Let T=\left(\begin{smallmatrix}1&1\\ 0&1\end{smallmatrix}\right), and note that T^b=\left(\begin{smallmatrix}1&b\\ 0&1\end{smallmatrix}\right), which we’ve used before. Also, let \overline{S}=\left(\begin{smallmatrix}0&1\\1&0\end{smallmatrix}\right) (you might note that \overline{S}^2 is the identity matrix). Then our relation above is L_k=T^{q_k}\overline{S}L_{k+1}. That is,

\begin{array}{rcl}\begin{pmatrix}a&b\\ c&d\end{pmatrix}=L_0 &=& T^{q_0}\overline{S}L_1 \\ &=&T^{q_0}\overline{S}T^{q_1}\overline{S}L_2\\ &=&\cdots=T^{q_0}\overline{S}T^{q_1}\overline{S}\cdots T^{q_k}.\end{array}

The collection of matrices that we have been working with, 2×2 matrices with integer coefficients whose determinant is 1, tend to get called the modular group and we have just shown that T and \overline{S} can be multiplied together to give you any element of the group.
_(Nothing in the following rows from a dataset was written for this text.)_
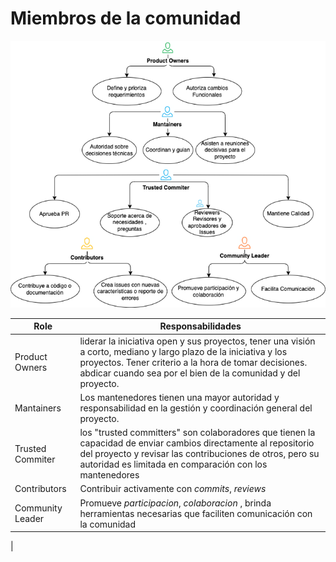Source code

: # Miembros de la comunidad

![Modelo de Gobierno](Roles-ES.png)

| Role             | Responsabilidades                                            | 
| ---------------- | ------------------------------------------------------------ | 
| Product Owners | liderar la iniciativa open y sus proyectos, tener una visión a corto, mediano y largo plazo de la iniciativa y los proyectos. Tener criterio a la hora de tomar decisiones. abdicar cuando sea por el bien de la comunidad y del proyecto. 
| Mantainers           |  Los mantenedores tienen una mayor autoridad y responsabilidad en la gestión y coordinación general del proyecto.
| Trusted Commiter         |  los "trusted committers" son colaboradores que tienen la capacidad de enviar cambios directamente al repositorio del proyecto y revisar las contribuciones de otros, pero su autoridad es limitada en comparación con los mantenedores |
Contributors | Contribuir activamente con *commits*, *reviews* | 
Community Leader  | Promueve *participacion*, *colaboracion* , brinda herramientas necesarias que faciliten comunicación con la comunidad |
|

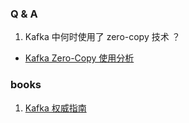

### Q & A
1. Kafka 中何时使用了 zero-copy 技术 ？
* [Kafka Zero-Copy 使用分析](https://www.jianshu.com/p/d47de3d6d8ac)



### books
1. [Kafka 权威指南](../../date/2018-09-29_Kafka权威指南.md)
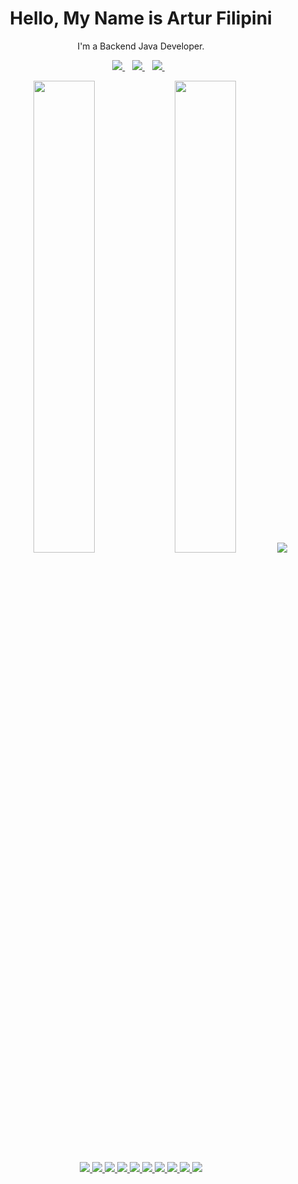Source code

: <h1 align='center'>
  Hello, My Name is Artur Filipini
</h1>

<p align='center'>
  I'm a Backend Java Developer. 
</p>

<p align='center'>
  
  
  <a href="https://www.linkedin.com/in/artur-filipini/">
    <img src="https://img.shields.io/badge/LinkedIn-0077B5?style=for-the-badge&logo=linkedin&logoColor=white" />        
  </a>&nbsp;&nbsp;
  <a href="mailto:filipiniartur@gmail.com">
    <img src="https://img.shields.io/badge/Gmail-D14836?style=for-the-badge&logo=gmail&logoColor=white" />
  </a>&nbsp;&nbsp;
   <a href="https://api.whatsapp.com/send?phone=5562985300387">
    <img src="https://img.shields.io/badge/WhatsApp-25D366?style=for-the-badge&logo=whatsapp&logoColor=white" />        
  </a>&nbsp;&nbsp;
  
</p>

<p align='center'>
  <a href="#"><img src="https://github-readme-stats.vercel.app/api?username=ArturFilipini&show_icons=true&theme=dark" width="44%"></a>
  <a href="#"><img src="https://github-readme-stats.vercel.app/api/top-langs/?username=ArturFilipini&layout=compact&langs_count=7&theme=dark" width="44%"></a>
  <img src="https://github-readme-streak-stats.herokuapp.com/?user=ArturFilipini"/>
</p>

<p align='center'>
  
  <a href="#">
<img src="https://img.shields.io/badge/Java-ED8B00?style=for-the-badge&logo=java&logoColor=white" />
<img src="https://img.shields.io/badge/Spring-6DB33F?style=for-the-badge&logo=spring&logoColor=white" />                 
<img src="https://img.shields.io/badge/Spring_Boot-F2F4F9?style=for-the-badge&logo=spring-boot" />   
<img src="https://img.shields.io/badge/Spring_Security-6DB33F?style=for-the-badge&logo=Spring-Security&logoColor=white" />
<img src="https://img.shields.io/badge/Apache_Maven-C71A36?style=for-the-badge&logo=apachemaven&logoColor=white" />
<img src="https://img.shields.io/badge/json-5E5C5C?style=for-the-badge&logo=json&logoColor=white" />
<img src="https://img.shields.io/badge/Hibernate-59666C?style=for-the-badge&logo=Hibernate&logoColor=white" />
<img src="https://img.shields.io/badge/MySQL-005C84?style=for-the-badge&logo=mysql&logoColor=white" />
<img src="https://img.shields.io/badge/PostgreSQL-316192?style=for-the-badge&logo=postgresql&logoColor=white" />
<img src="https://img.shields.io/badge/docker-%230db7ed.svg?style=for-the-badge&logo=docker&logoColor=white" /> 
    </a>  
</p>
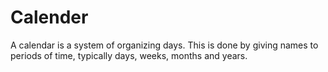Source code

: # Calender
A calendar is a system of organizing days. This is done by giving names to periods of time, typically days, weeks, months and years.
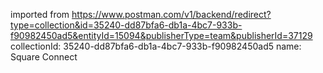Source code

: imported from https://www.postman.com/v1/backend/redirect?type=collection&id=35240-dd87bfa6-db1a-4bc7-933b-f90982450ad5&entityId=15094&publisherType=team&publisherId=37129
collectionId: 35240-dd87bfa6-db1a-4bc7-933b-f90982450ad5
name: Square Connect
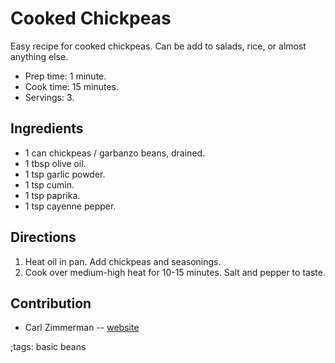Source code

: # Cooked Chickpeas

Easy recipe for cooked chickpeas. Can be add to salads, rice, or almost anything else.

- Prep time: 1 minute.
- Cook time: 15 minutes.
- Servings: 3.

## Ingredients

- 1 can chickpeas / garbanzo beans, drained.
- 1 tbsp olive oil.
- 1 tsp garlic powder.
- 1 tsp cumin.
- 1 tsp paprika.
- 1 tsp cayenne pepper.

## Directions

1. Heat oil in pan. Add chickpeas and seasonings.
2. Cook over medium-high heat for 10-15 minutes. Salt and pepper to taste.

## Contribution

- Carl Zimmerman -- [website](https://codingwithcarl.com)

;tags: basic beans
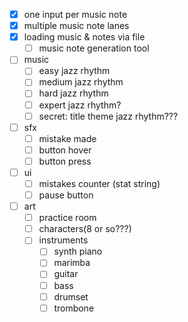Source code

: - [x] one input per music note
- [x] multiple music note lanes
- [x] loading music & notes via file
    - [ ] music note generation tool
- [ ] music
    - [ ] easy jazz rhythm
    - [ ] medium jazz rhythm
    - [ ] hard jazz rhythm
    - [ ] expert jazz rhythm?
    - [ ] secret: title theme jazz rhythm???
- [ ] sfx
    - [ ] mistake made
    - [ ] button hover
    - [ ] button press
- [ ] ui
    - [ ] mistakes counter (stat string)
    - [ ] pause button

- [ ] art
    - [ ] practice room
    - [ ] characters(8 or so???)
    - [ ] instruments
        - [ ] synth piano
        - [ ] marimba
        - [ ] guitar
        - [ ] bass
        - [ ] drumset
        - [ ] trombone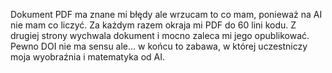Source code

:Dokument PDF ma znane mi błędy ale wrzucam to co mam, ponieważ na AI nie mam co liczyć. 
Za każdym razem okraja mi PDF do 60 lini kodu. Z drugiej strony wychwala dokument
i mocno zaleca mi jego opublikować. Pewno DOI nie ma sensu ale... w końcu to zabawa,
w której uczestniczy moja wyobraźnia i matematyka od AI.
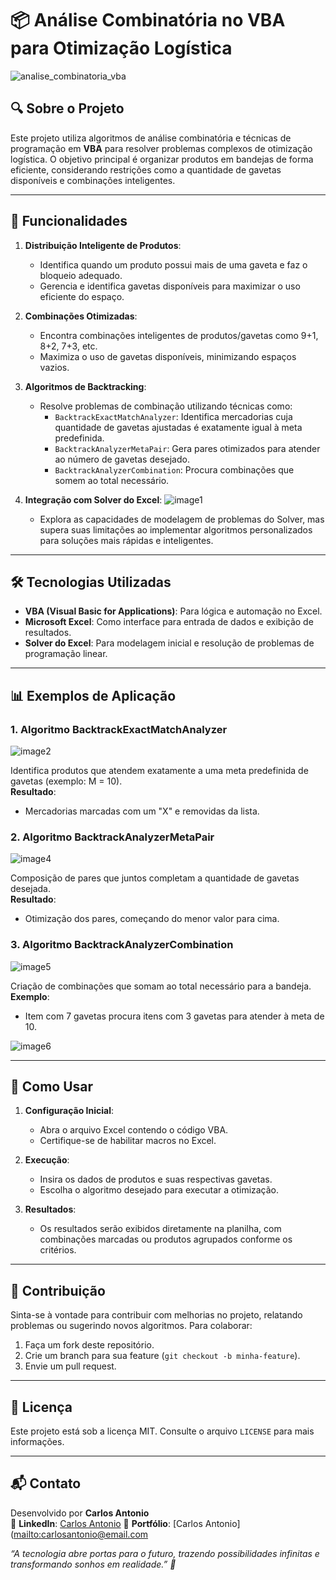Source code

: # 📦 Análise Combinatória no VBA para Otimização Logística
![analise_combinatoria_vba](https://github.com/user-attachments/assets/5a2dd7f6-ef13-498c-b4cd-046da1056339)

## 🔍 Sobre o Projeto
Este projeto utiliza algoritmos de análise combinatória e técnicas de programação em **VBA** para resolver problemas complexos de otimização logística. O objetivo principal é organizar produtos em bandejas de forma eficiente, considerando restrições como a quantidade de gavetas disponíveis e combinações inteligentes.

---

## 🎯 Funcionalidades
1. **Distribuição Inteligente de Produtos**:
   - Identifica quando um produto possui mais de uma gaveta e faz o bloqueio adequado.
   - Gerencia e identifica gavetas disponíveis para maximizar o uso eficiente do espaço.

2. **Combinações Otimizadas**:
   - Encontra combinações inteligentes de produtos/gavetas como 9+1, 8+2, 7+3, etc.
   - Maximiza o uso de gavetas disponíveis, minimizando espaços vazios.

3. **Algoritmos de Backtracking**:
   - Resolve problemas de combinação utilizando técnicas como:
     - `BacktrackExactMatchAnalyzer`: Identifica mercadorias cuja quantidade de gavetas ajustadas é exatamente igual à meta predefinida.
     - `BacktrackAnalyzerMetaPair`: Gera pares otimizados para atender ao número de gavetas desejado.
     - `BacktrackAnalyzerCombination`: Procura combinações que somem ao total necessário.

4. **Integração com Solver do Excel**:
   ![image1](https://github.com/user-attachments/assets/47510152-ae6b-4fef-8319-12555ba2e295)

   - Explora as capacidades de modelagem de problemas do Solver, mas supera suas limitações ao implementar algoritmos personalizados para soluções mais rápidas e inteligentes.

---

## 🛠 Tecnologias Utilizadas
- **VBA (Visual Basic for Applications)**: Para lógica e automação no Excel.
- **Microsoft Excel**: Como interface para entrada de dados e exibição de resultados.
- **Solver do Excel**: Para modelagem inicial e resolução de problemas de programação linear.

---

## 📊 Exemplos de Aplicação
### 1. **Algoritmo BacktrackExactMatchAnalyzer**
![image2](https://github.com/user-attachments/assets/9c1d6f5e-b8da-43ef-af8c-1139381d24c6)

Identifica produtos que atendem exatamente a uma meta predefinida de gavetas (exemplo: M = 10).  
**Resultado**:  
- Mercadorias marcadas com um "X" e removidas da lista.  

### 2. **Algoritmo BacktrackAnalyzerMetaPair**
![image4](https://github.com/user-attachments/assets/d5632948-7c61-430f-95dc-9b07a060f43b)

Composição de pares que juntos completam a quantidade de gavetas desejada.  
**Resultado**:  
- Otimização dos pares, começando do menor valor para cima.

### 3. **Algoritmo BacktrackAnalyzerCombination**
![image5](https://github.com/user-attachments/assets/daafb1cb-7338-4743-a26c-4496e99ffcb1)

Criação de combinações que somam ao total necessário para a bandeja.  
**Exemplo**:  
- Item com 7 gavetas procura itens com 3 gavetas para atender à meta de 10.

![image6](https://github.com/user-attachments/assets/2aa92aa1-b3ba-4296-8b7b-3a6f7a37c2ee)

---

## 🚀 Como Usar
1. **Configuração Inicial**:
   - Abra o arquivo Excel contendo o código VBA.
   - Certifique-se de habilitar macros no Excel.

2. **Execução**:
   - Insira os dados de produtos e suas respectivas gavetas.
   - Escolha o algoritmo desejado para executar a otimização.

3. **Resultados**:
   - Os resultados serão exibidos diretamente na planilha, com combinações marcadas ou produtos agrupados conforme os critérios.

---

## 🤝 Contribuição
Sinta-se à vontade para contribuir com melhorias no projeto, relatando problemas ou sugerindo novos algoritmos. Para colaborar:
1. Faça um fork deste repositório.
2. Crie um branch para sua feature (`git checkout -b minha-feature`).
3. Envie um pull request.

---

## 📝 Licença
Este projeto está sob a licença MIT. Consulte o arquivo `LICENSE` para mais informações.

---

## 📬 Contato
Desenvolvido por **Carlos Antonio**  
💼 **LinkedIn**: [Carlos Antonio](https://www.linkedin.com/in/carlos-antonio-analista/) 
📧 **Portfólio**: [Carlos Antonio]([mailto:carlosantonio@email.com](https://carlosantonio.streamlit.app/)

*“A tecnologia abre portas para o futuro, trazendo possibilidades infinitas e transformando sonhos em realidade.” 🚀*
More officially, they “generate” the group. You might fuss and say that technically these matrices are really the special linear group SL_2(\mathbb{Z}), and note that the modular group is really the quotient of this group where you say two matrices are the same if one is -1 times the other.
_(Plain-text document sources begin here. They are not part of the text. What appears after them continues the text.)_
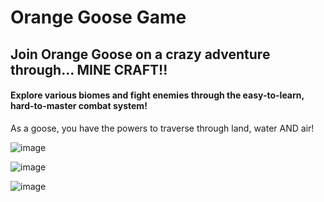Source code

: # Orange Goose Game
 
## Join Orange Goose on a crazy adventure through... MINE CRAFT!!

#### Explore various biomes and fight enemies through the easy-to-learn, hard-to-master combat system!

​As a goose, you have the powers to traverse through land, water AND air!

![image](https://github.com/user-attachments/assets/b9b86a6e-8de8-49a1-91bd-0ae0fa3c5ada)

![image](https://github.com/user-attachments/assets/bfc176c6-9447-4eb4-9d89-78cab5dde373)

![image](https://github.com/user-attachments/assets/afff5bb7-e07f-4a7b-b24f-b753b138cf70)

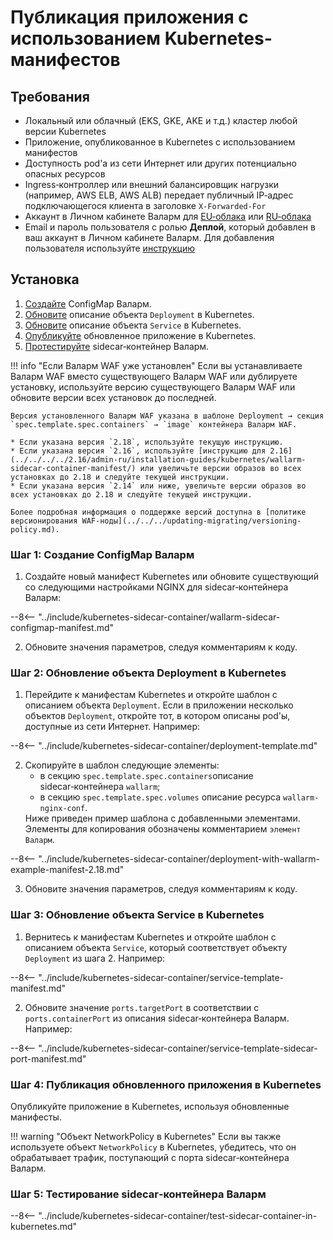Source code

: # Публикация приложения с использованием Kubernetes-манифестов

## Требования

* Локальный или облачный (EKS, GKE, AKE и т.д.) кластер любой версии Kubernetes
* Приложение, опубликованное в Kubernetes с использованием манифестов
* Доступность pod'а из сети Интернет или других потенциально опасных ресурсов
* Ingress‑контроллер или внешний балансировщик нагрузки (например, AWS ELB, AWS ALB) передает публичный IP‑адрес подключающегося клиента в заголовке `X‑Forwarded‑For`
* Аккаунт в Личном кабинете Валарм для [EU‑облака](https://my.wallarm.com/) или [RU‑облака](https://my.wallarm.ru/)
* Email и пароль пользователя с ролью **Деплой**, который добавлен в ваш аккаунт в Личном кабинете Валарм. Для добавления пользователя используйте [инструкцию](../../../user-guides/settings/users.md#добавление-нового-пользователя)

## Установка

1. [Создайте](#шаг-1-создание-configmap-валарм) ConfigMap Валарм.
2. [Обновите](#шаг-2-обновление-объекта-deployment-в-kubernetes) описание объекта `Deployment` в Kubernetes.
3. [Обновите](#шаг-3-обновление-объекта-service-в-kubernetes) описание объекта `Service` в Kubernetes.
4. [Опубликуйте](#шаг-4-публикация-обновленного-приложения-в-kubernetes) обновленное приложение в Kubernetes.
5. [Протестируйте](#шаг-5-тестирование-sidecarконтейнера-валарм) sidecar‑контейнер Валарм.

!!! info "Если Валарм WAF уже установлен"
    Если вы устанавливаете Валарм WAF вместо существующего Валарм WAF или дублируете установку, используйте версию существующего Валарм WAF или обновите версии всех установок до последней.

    Версия установленного Валарм WAF указана в шаблоне Deployment → секция `spec.template.spec.containers` → `image` контейнера Валарм WAF.

    * Если указана версия `2.18`, используйте текущую инструкцию.
    * Если указана версия `2.16`, используйте [инструкцию для 2.16](../../../../2.16/admin-ru/installation-guides/kubernetes/wallarm-sidecar-container-manifest/) или увеличьте версии образов во всех установках до 2.18 и следуйте текущей инструкции.
    * Если указана версия `2.14` или ниже, увеличьте версии образов во всех установках до 2.18 и следуйте текущей инструкции.

    Более подробная информация о поддержке версий доступна в [политике версионирования WAF‑ноды](../../../updating-migrating/versioning-policy.md).

### Шаг 1: Создание ConfigMap Валарм

<ol start="1"><li>Создайте новый манифест Kubernetes или обновите существующий со следующими настройками NGINX для sidecar‑контейнера Валарм:</li></ol>

--8<-- "../include/kubernetes-sidecar-container/wallarm-sidecar-configmap-manifest.md"

<ol start="2"><li>Обновите значения параметров, следуя комментариям к коду.</li></ol>

### Шаг 2: Обновление объекта Deployment в Kubernetes

<ol start="1"><li>Перейдите к манифестам Kubernetes и откройте шаблон с описанием объекта <code>Deployment</code>. Если в приложении несколько объектов <code>Deployment</code>, откройте тот, в котором описаны pod'ы, доступные из сети Интернет. Например:</li></ol>

--8<-- "../include/kubernetes-sidecar-container/deployment-template.md"

<ol start="2"><li>Скопируйте в шаблон следующие элементы:<ul><li>в секцию <code>spec.template.spec.containers</code>описание sidecar‑контейнера <code>wallarm</code>;</li><li>в секцию <code>spec.template.spec.volumes</code> описание ресурса <code>wallarm-nginx-conf</code>.</li></ul>Ниже приведен пример шаблона с добавленными элементами. Элементы для копирования обозначены комментарием <code>элемент Валарм</code>.</li></li></ol>

--8<-- "../include/kubernetes-sidecar-container/deployment-with-wallarm-example-manifest-2.18.md"

<ol start="3"><li>Обновите значения параметров, следуя комментариям к коду.</li></ol>

### Шаг 3: Обновление объекта Service в Kubernetes

<ol start="1"><li>Вернитесь к манифестам Kubernetes и откройте шаблон с описанием объекта <code>Service</code>, который соответствует объекту <code>Deployment</code> из шага 2. Например:</li></ol>

--8<-- "../include/kubernetes-sidecar-container/service-template-manifest.md"

<ol start="2"><li>Обновите значение <code>ports.targetPort</code> в соответствии с <code>ports.containerPort</code> из описания sidecar‑контейнера Валарм. Например:</li></ol>

--8<-- "../include/kubernetes-sidecar-container/service-template-sidecar-port-manifest.md"

### Шаг 4: Публикация обновленного приложения в Kubernetes

Опубликуйте приложение в Kubernetes, используя обновленные манифесты.

!!! warning "Объект NetworkPolicy в Kubernetes"
    Если вы также используете объект `NetworkPolicy` в Kubernetes, убедитесь, что он обрабатывает трафик, поступающий с порта sidecar‑контейнера Валарм.

### Шаг 5: Тестирование sidecar‑контейнера Валарм

--8<-- "../include/kubernetes-sidecar-container/test-sidecar-container-in-kubernetes.md"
One interesting thing about this process is that it is really just the process you go through to find the greatest common divisor of a_0 and c_0. The standard algorithm (Euclid’s) is to note that, if c_0\neq 0, there is an integer q_0 such that a_0=q_0c_0+c_1 where 0\leq c_1<c_0. The next step is to repeat the process, writing c_0=q_1c_1+c_2, with 0\leq c_2<c_1. Iterating, you find q_k so that c_{k-1}=q_kc_k+c_{k+1}, and eventually a c_n is 0, and the process stops.

You might be a little worried (justifiably) that this process only seems to look at a_0 and c_0, leaving b_0 and d_0 out of the picture. If you look at what we did with the matrices, our process took \left(\begin{smallmatrix}a_0&b_0\\ c_0&d_0\end{smallmatrix}\right) and wrote it as T^{q_0}\overline{S}\left(\begin{smallmatrix}a_1 & b_1\\ c_1 & d_1\end{smallmatrix}\right), and the b_1 and d_1 depended on b_0 and d_0. In the final step of the process, where the c-coefficient is 0, we ended up with a d-coefficient of 1, but the b-coefficient will be a function of the values b_0 and d_0, so those values do show up and get used, eventually. Of course, since a_0d_0-b_0c_0=1, knowing one of b_0 or d_0 is enough to determine the other (assuming you know a_0 and c_0). You should be thinking that the b_i and d_i are the extra variables that run around in Euclid’s alrgorithm when you do the “extended” version.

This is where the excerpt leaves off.